The pension lifetime allowance (LTA) recovery tax charge was reduced to 0% for 2023/24 and is due to be abolished from April 2024. Announced in the Chancellor’s Spring Budget, this seemingly simple statement is proving complicated to put into practice. In July, 41 pages of draft legislation were published setting out HMRC’s initial attempt at replacing this bedrock of pension legislation with a new regime.
Replacing the LTA will be two new allowances that lump sums will be tested against: a lump sum allowance of £268,275 and a Lump Sum and Death Benefits Allowance (LSDBA) of £1,073,100 (the same figure as the old LTA). Broadly, lump sums in excess of these allowances will be taxable. Sounds simple, but there are many questions about how these new limits will work in practice, and further draft legislation is still to come.
But one area of certainty has emerged. The draft legislation gives us an end date of 5 April 2025 for applications for fixed protection 2016 and individual protection 2016, nine years after their introduction. These fixed protections were introduced to protect individuals with large pension funds as the LTA was reduced over time from £1.8m. As the draft legislation proposes those with lifetime allowance protections will retain their entitlement to higher tax-free cash, and their LSDBA will be increased to reflect their protected lifetime allowance.

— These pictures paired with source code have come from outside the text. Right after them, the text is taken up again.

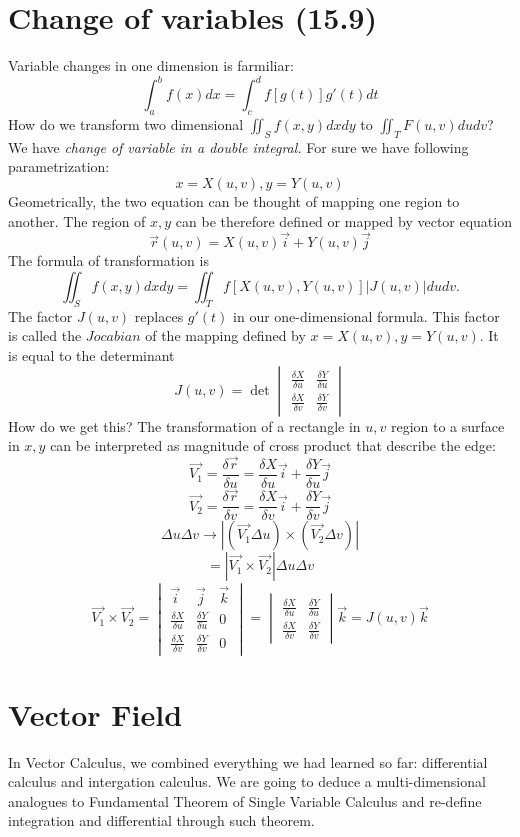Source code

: \documentclass[11pt, oneside]{article}   	%
\begin{document}
\section{Change of variables (15.9)}
Variable changes in one dimension is farmiliar: $$\int_a^b f(x)dx = \int_c^d f[g(t)]g'(t)dt$$
How do we transform two dimensional $\iint_S f(x,y)dxdy$ to $\iint_T F(u,v)dudv$? We have \emph{change of variable in a double integral.} 
For sure we have following parametrization:
$$x = X(u,v), y = Y(u,v)$$
Geometrically, the two equation can be thought of mapping one region to another. The region of $x,y$ can be therefore defined or mapped by vector equation $$\vec{r}(u,v) = X(u,v)\vec{i} + Y(u,v)\vec{j}$$
The formula of transformation is $$\iint_S f(x,y)dxdy = \iint_T f[X(u,v), Y(u,v)]|J(u,v)|dudv.$$The factor $J(u,v)$ replaces $g'(t)$ in our one-dimensional formula. This factor is called the $Jocabian$ of the mapping defined by $x = X(u,v), y = Y(u,v)$. It is equal to the determinant $$J(u,v) = \det{\begin{vmatrix}
   \frac{\delta X}{\delta u} & \frac{\delta Y}{\delta u} \\
   \frac{\delta X}{\delta v} & \frac{\delta Y}{\delta v}
\end{vmatrix}
}$$
How do we get this? The transformation of a rectangle in $u,v$ region to a surface in $x,y$ can be interpreted as magnitude of cross product that describe the edge: 
$$\vec{V_1} = \frac{\delta \vec{r}}{\delta u} = \frac{\delta X}{\delta u}\vec{i} + \frac{\delta Y}{\delta u}\vec{j}$$
$$\vec{V_2} = \frac{\delta \vec{r}}{\delta v} = \frac{\delta X}{\delta v}\vec{i} + \frac{\delta Y}{\delta v}\vec{j}$$
$$\Delta u \Delta v \to |(\vec{V_1} \Delta u) \times (\vec{V_2} \Delta v)|$$
$$= |\vec{V_1} \times \vec{V_2} | \Delta u \Delta v$$
$$\vec{V_1} \times \vec{V_2} = \begin{vmatrix}
  \vec{i}&  \vec{j}& \vec{k} \\
  \frac{\delta X}{\delta u} & \frac{\delta Y}{\delta u}& 0\\
  \frac{\delta X}{\delta v} & \frac{\delta Y}{\delta v} &0
\end{vmatrix}
= \begin{vmatrix}
   \frac{\delta X}{\delta u} & \frac{\delta Y}{\delta u} \\
   \frac{\delta X}{\delta v} & \frac{\delta Y}{\delta v}
\end{vmatrix} \vec{k}
= J(u,v)\vec{k}
$$


\section{Vector Field}
In Vector Calculus, we combined everything we had learned so far: differential calculus and intergation calculus. We are going to deduce a multi-dimensional analogues to Fundamental Theorem of Single Variable Calculus and re-define integration and differential through such theorem.
\end{document}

The consultation on the draft legislation for the removal of the lifetime allowance (LTA) has now closed. Industry has given its views and now we have to wait and see what changes – if any – are made to the clauses published so far. Of course, we’ve only seen part of the proposals: there will be more legislation to come dealing with transitional issues, and importantly, tax treatment of beneficiary’s pensions.
Some of the draft clauses we have seen include changes to the rules around the pension commencement lump sum (PCLS).

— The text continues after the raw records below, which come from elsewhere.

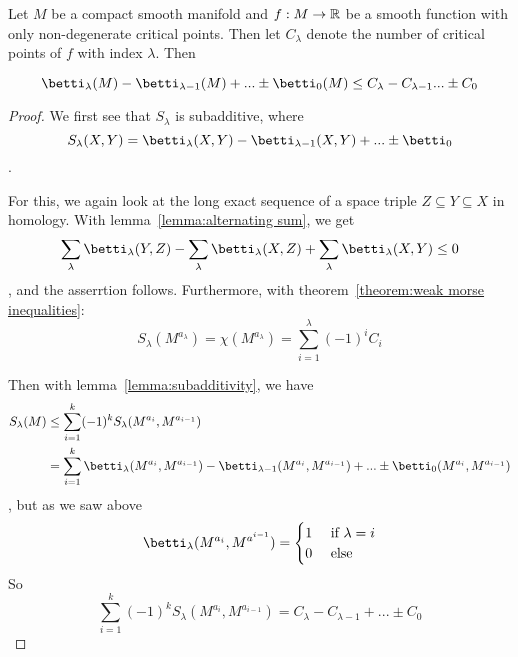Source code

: \begin{theorem}
   \label{theorem:strung morse inequalities}
   Let $M$ be a compact smooth manifold and $f: M \rightarrow {\mathbb R}$ be a smooth 
   function with only non-degenerate critical points. Then let $C_{\lambda}$ 
   denote the number of critical points of $f$ with index $\lambda$. Then
   
   \[ 
      \betti_{\lambda}(M) - \betti_{\lambda - 1}(M) + ... \pm \betti_0(M) 
      \leq C_{\lambda} - C_{\lambda - 1} ... \pm C_0 
   \]

\end{theorem}

\begin{proof}
   We first see that $S_{\lambda}$ is subadditive, where 
   \[ 
      S_{\lambda}(X, Y) 
      = \betti_{\lambda}(X, Y) - \betti_{\lambda - 1}(X, Y) + ... \pm \betti_{0} 
   \].

   For this, we again look at the long exact sequence of a space triple 
   $Z \subseteq Y \subseteq X$ in
    homology. With lemma~\ref{lemma:alternating sum}, we get 
   \[ \sum_{\lambda} \betti_{\lambda}(Y, Z) 
   - \sum_{\lambda} \betti_{\lambda}(X, Z) 
   + \sum_{\lambda} \betti_{\lambda}(X, Y) 
   \leq 0 \]
   , and the asserrtion follows. Furthermore, with 
   theorem~\ref{theorem:weak morse inequalities}: 
   \[ S_{\lambda}(M^{a_{\lambda}}) = \chi(M^{a_{\lambda}}) = \sum_{i=1}^{\lambda} (-1)^i C_i \]
   
   Then with lemma~\ref{lemma:subadditivity}, we have
   \begin{align*} 
      S_{\lambda} (M) 
         & \leq \sum_{i = 1}^k (-1)^k S_{\lambda}(M^{a_i}, M^{a_{i-1}}) \\
         & = \sum_{i = 1}^k \betti_{\lambda}(M^{a_i}, M^{a_{i-1}}) 
         - \betti_{\lambda - 1}(M^{a_i}, M^{a_{i-1}})
         + ... \pm \betti_{0}(M^{a_i}, M^{a_{i-1}})
   \end{align*}
   , but as we saw above 
   \[ 
      \betti_{\lambda}(M^{a_i}, M^{a^{i-1}}) = 
         \begin{cases}
            1 & \text{ if } \lambda = i \\
            0 & \text{ else }
         \end{cases}
   \]
   So 
   \[ 
      \sum_{i = 1}^k (-1)^k S_{\lambda}(M^{a_i}, M^{a_{i-1}}) 
      = C_{\lambda} - C_{\lambda - 1} + ... \pm C_0
   \]
\end{proof}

At the moment we all know that standard PCLS entitlement is 25% of the amount crystallised up to the available LTA. In the new rules, PCLS is tax free up to the permitted maximum, which is defined as the lowest of the “applicable amount”, the available Lump Sum Allowance (LSA) and the available Lump Sum and Death Benefit Allowance (LSDBA). In other words, whilst the LTA is being abolished, in simple terms, tax-free cash will be restricted to the same level as now, as will death benefits without tax.
In future, as the LTA is abolished drawings in excess of the LTA cannot be subject penal recovery tax, but it is anticipated that no registered pension scheme will in future permit drawings in excess of these allowances. It remains to be clarified how such ‘excess’ drawings would be treated or taxed.
In reality for SIPP customers, since 2015 they’ve had the option of taking lump sums above the level of PCLS in the form of drawdown income with the only consequence being income tax payable (within the LTA).
However, defined benefit (DB) pension schemes are likely to see a significant change. If there is no pension income being taken, then the permitted maximum tax-free PCLS will be zero under the new regime – but importantly PCLS could still be paid out under the new rules. Effectively you could withdraw the whole DB scheme as a PCLS payment, albeit subject to income tax. This is subject to further clarification and confirmation as the new rules are finalised.
There are scenarios where this may be attractive – for example if the LSA has already been used up in other schemes so no more tax-free cash is available anyway. For a client with a small DB scheme and plenty of drawdown elsewhere, taking the DB pot as a one-off taxable lump sum could be seen as a tidying up exercise.
Some with small DB schemes just over the advice threshold (£30,000) may want to access their pension pot but are unwilling to pay the advice cost. They may be prepared to pay income tax to get the whole lot out, rather than have a minimal scheme pension paid for years.
Whether this was intended or not, it would be a significant change in policy and potentially damaging to some of the safeguards put in place for those with DB schemes. Only time will tell if this small part of the draft rules remains unchanged come April 2024.
In conclusion, the abolition of the pension LTA has been warmly welcomed by many pension holders, however, in practice the new proposed rules appear to retain many of its features and limitations, as well as potentially introducing new complexity and some planning opportunities. We will be pleased to help clients navigate the new pensions landscape once the rules have been finalised.